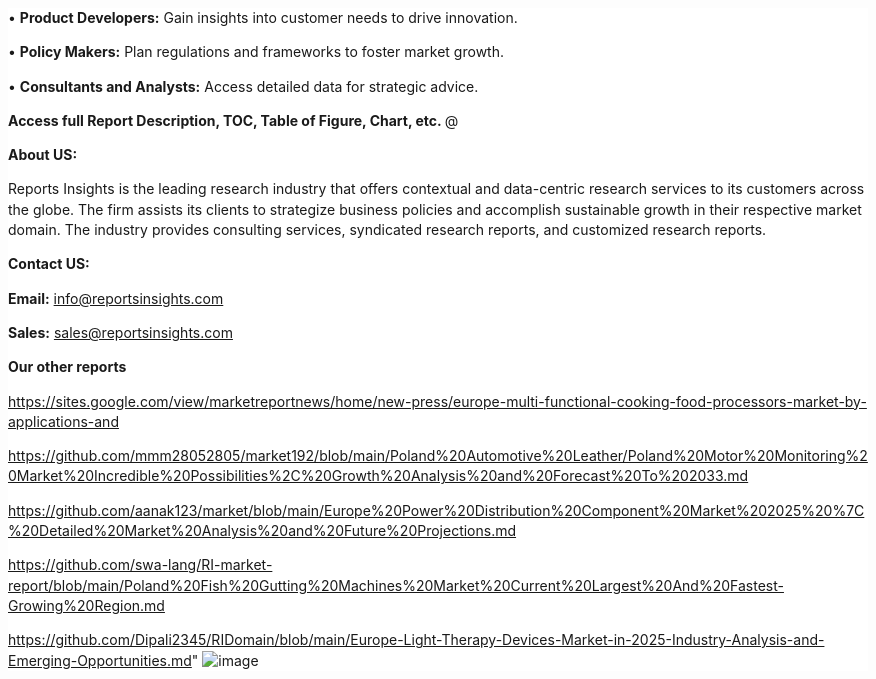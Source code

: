 • <strong>Product Developers:</strong> Gain insights into customer needs to drive innovation.

• <strong>Policy Makers:</strong> Plan regulations and frameworks to foster market growth.

• <strong>Consultants and Analysts:</strong> Access detailed data for strategic advice.
</ul>
<strong>Access full Report Description, TOC, Table of Figure, Chart, etc. </strong>@  <a href= style=color:#0000ff;></a></font>

<strong><strong>About US</strong>:</strong>

Reports Insights is the leading research industry that offers contextual and data-centric research services to its customers across the globe. The firm assists its clients to strategize business policies and accomplish sustainable growth in their respective market domain. The industry provides consulting services, syndicated research reports, and customized research reports.

<strong>Contact US:</strong>

<p class=""""><b>Email:</b> <a href=mailto:info@reportsinsights.com>info@reportsinsights.com</a></p>
<p class=""""><b>Sales:</b> <a href=mailto:sales@reportsinsights.com>sales@reportsinsights.com</a></p>

<strong>Our other reports</strong>

<a href=https://sites.google.com/view/marketreportnews/home/new-press/europe-multi-functional-cooking-food-processors-market-by-applications-and>https://sites.google.com/view/marketreportnews/home/new-press/europe-multi-functional-cooking-food-processors-market-by-applications-and</a>

<a href=https://github.com/mmm28052805/market192/blob/main/Poland%20Automotive%20Leather/Poland%20Motor%20Monitoring%20Market%20Incredible%20Possibilities%2C%20Growth%20Analysis%20and%20Forecast%20To%202033.md>https://github.com/mmm28052805/market192/blob/main/Poland%20Automotive%20Leather/Poland%20Motor%20Monitoring%20Market%20Incredible%20Possibilities%2C%20Growth%20Analysis%20and%20Forecast%20To%202033.md</a>

<a href=https://github.com/aanak123/market/blob/main/Europe%20Power%20Distribution%20Component%20Market%202025%20%7C%20Detailed%20Market%20Analysis%20and%20Future%20Projections.md>https://github.com/aanak123/market/blob/main/Europe%20Power%20Distribution%20Component%20Market%202025%20%7C%20Detailed%20Market%20Analysis%20and%20Future%20Projections.md</a>

<a href=https://github.com/swa-lang/RI-market-report/blob/main/Poland%20Fish%20Gutting%20Machines%20Market%20Current%20Largest%20And%20Fastest-Growing%20Region.md>https://github.com/swa-lang/RI-market-report/blob/main/Poland%20Fish%20Gutting%20Machines%20Market%20Current%20Largest%20And%20Fastest-Growing%20Region.md</a>

<a href=https://github.com/Dipali2345/RIDomain/blob/main/Europe-Light-Therapy-Devices-Market-in-2025-Industry-Analysis-and-Emerging-Opportunities.md>https://github.com/Dipali2345/RIDomain/blob/main/Europe-Light-Therapy-Devices-Market-in-2025-Industry-Analysis-and-Emerging-Opportunities.md</a>"
![image](https://github.com/user-attachments/assets/1a86dfcb-fe3e-4ea2-864b-29349d211303)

○ ○ ○ ○ ○

→ What to do
Out of the preceding entries, pull each line that contains the word "reportsinsights".

→ Result of this task
<p class=""""><b>Email:</b> <a href=mailto:info@reportsinsights.com>info@reportsinsights.com</a></p>
<p class=""""><b>Sales:</b> <a href=mailto:sales@reportsinsights.com>sales@reportsinsights.com</a></p>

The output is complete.